====== PROVIDED ENTRIES ======

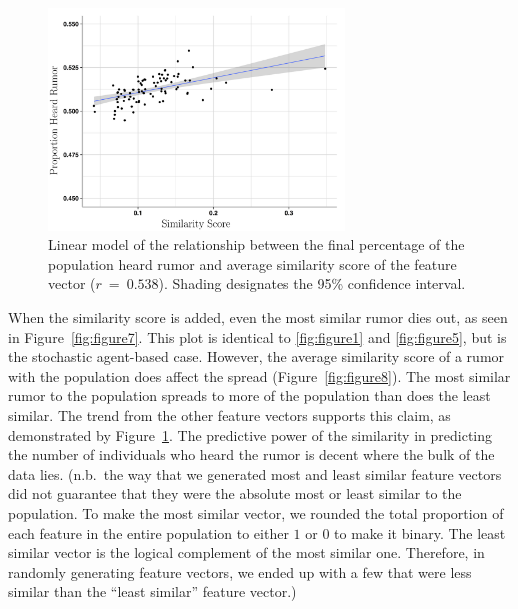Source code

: \begin{figure}[H]
\captionsetup{width=0.8\textwidth}
\centering
    \includegraphics[width=0.7\textwidth]{figures/figure9}
  \caption{ Linear model of the relationship between the final percentage of the population heard rumor and average similarity score of the feature vector ($ r~=~0.538 $).
Shading designates the 95\% confidence interval.}
\label{fig:figure9}
\end{figure}

When the similarity score is added, even the most similar rumor dies out, as seen in Figure~\ref{fig:figure7}.
This plot is identical to \ref{fig:figure1} and \ref{fig:figure5}, but is the stochastic agent-based case.
However, the average similarity score of a rumor with the population does affect the spread (Figure~\ref{fig:figure8}).
The most similar rumor to the population spreads to more of the population than does the least similar.
The trend from the other feature vectors supports this claim, as demonstrated by Figure~\ref{fig:figure9}.
The predictive power of the similarity in predicting the number of individuals who heard the rumor is decent where the bulk of the data lies.
(n.b.\ the way that we generated most and least similar feature vectors did not guarantee that they were the absolute most or least similar to the population.
To make the most similar vector, we rounded the total proportion of each feature in the entire population to either $ 1 $ or $ 0 $ to make it binary.
The least similar vector is the logical complement of the most similar one.
Therefore, in randomly generating feature vectors, we ended up with a few that were less similar than the ``least similar'' feature vector.)
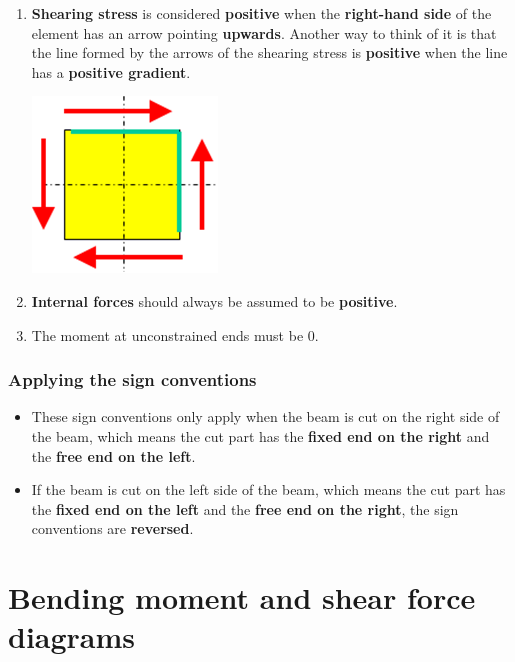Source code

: \documentclass[11pt]{article}
\begin{document}
\begin{enumerate}
\item \textbf{Shearing stress} is considered \textbf{positive} when the \textbf{right-hand side} of the element has an arrow pointing \textbf{upwards}. Another way to think of it is that the line formed by the arrows of the shearing stress is \textbf{positive} when the line has a \textbf{positive gradient}.
\begin{center}
\includegraphics[scale=0.7]{./images/positive-shear-stress.png}
\end{center}

\item \textbf{Internal forces} should always be assumed to be \textbf{positive}.
\item The moment at unconstrained ends must be 0.
\end{enumerate}

\newpage

\subsubsection{Applying the sign conventions}
\label{sec:orgfc5f951}
\begin{itemize}
\item These sign conventions only apply when the beam is cut on the right side of the beam, which means the cut part has the \textbf{fixed end on the right} and the \textbf{free end on the left}.
\item If the beam is cut on the left side of the beam, which means the cut part has the \textbf{fixed end on the left} and the \textbf{free end on the right}, the sign conventions are \textbf{reversed}.
\end{itemize}

\section{Bending moment and shear force diagrams}
\label{sec:orgb224ec0}
\end{document}
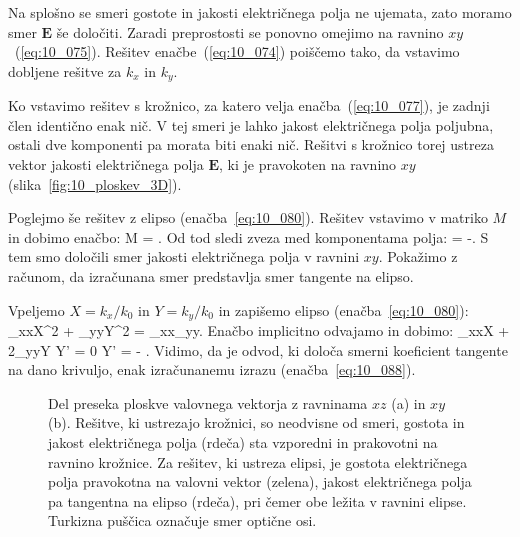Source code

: Na splošno se smeri gostote in jakosti električnega polja ne ujemata, zato moramo smer $\mathbf{E}$
še določiti. Zaradi preprostosti se ponovno omejimo na ravnino $xy$~(\ref{eq:10_075}). Rešitev 
enačbe~(\ref{eq:10_074}) poiščemo tako, da vstavimo dobljene rešitve za $k_x$ in $k_y$.

Ko vstavimo rešitev s krožnico, za katero velja enačba~(\ref{eq:10_077}), je zadnji člen identično 
enak nič. V tej smeri je lahko jakost električnega polja poljubna, ostali dve komponenti pa morata
biti enaki nič. Rešitvi s krožnico torej ustreza vektor jakosti električnega polja $\mathbf{E}$, ki
je pravokoten na ravnino $xy$ (slika~\ref{fig:10_ploskev_3D}).

Poglejmo še rešitev z elipso (enačba~\ref{eq:10_080}). Rešitev vstavimo v matriko $M$ in dobimo
enačbo:
\beq
M \cdot {}=  \cdot
{}.
\label{eq:10_087}
\eeq
Od tod sledi zveza med komponentama polja:
\beq
{} = -.
\label{eq:10_088}
\eeq
S tem smo določili smer jakosti električnega polja v ravnini $xy$. Pokažimo z računom,
da izračunana smer predstavlja smer tangente na elipso. 

Vpeljemo $X = k_x/k_0$ in $Y = k_y/k_0$
in zapišemo elipso (enačba~\ref{eq:10_080}):
\beq
\varepsilon_{xx}X^2 + \varepsilon_{yy}Y^2 = \varepsilon_{xx}\varepsilon_{yy}.
\label{eq:10_089}
\eeq
Enačbo implicitno odvajamo in dobimo:
\varepsilon_{xx}X + 2\varepsilon_{yy}Y Y' = 0 \qquad \Longrightarrow \qquad 
Y' = -  .
\label{eq:10_090}
\eeq
Vidimo, da je odvod, ki določa smerni koeficient tangente na dano krivuljo, enak
izračunanemu izrazu (enačba~\ref{eq:10_088}).
\begin{figure}[h]
\centering
\def\svgwidth{130truemm} 

\caption{Del preseka ploskve valovnega vektorja z ravninama $xz$ (a) in $xy$ (b). 
Rešitve, ki ustrezajo krožnici, so neodvisne od smeri, gostota in jakost 
električnega polja (rdeča) sta vzporedni in prakovotni na ravnino krožnice. 
Za rešitev, ki ustreza elipsi, je gostota električnega polja pravokotna 
na valovni vektor (zelena), jakost električnega polja pa tangentna 
na elipso (rdeča), pri čemer obe ležita v ravnini elipse.
Turkizna puščica označuje smer optične osi.}
\label{fig:10_ploskev_tangenta}
\end{figure}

======

◆ ACTIVITY ◆
The answer must consist only of the lines from the beginning of the entries above through the line that holds "The trend from", reproduced exactly and without pictures.

◆ EXERCISE SOLUTION ◆
Source code

: \begin{figure}[H]
\captionsetup{width=0.8\textwidth}
\centering
    \includegraphics[width=0.7\textwidth]{figures/figure9}
  \caption{ Linear model of the relationship between the final percentage of the population heard rumor and average similarity score of the feature vector ($ r~=~0.538 $).
Shading designates the 95\% confidence interval.}
\label{fig:figure9}
\end{figure}

When the similarity score is added, even the most similar rumor dies out, as seen in Figure~\ref{fig:figure7}.
This plot is identical to \ref{fig:figure1} and \ref{fig:figure5}, but is the stochastic agent-based case.
However, the average similarity score of a rumor with the population does affect the spread (Figure~\ref{fig:figure8}).
The most similar rumor to the population spreads to more of the population than does the least similar.
The trend from the other feature vectors supports this claim, as demonstrated by Figure~\ref{fig:figure9}.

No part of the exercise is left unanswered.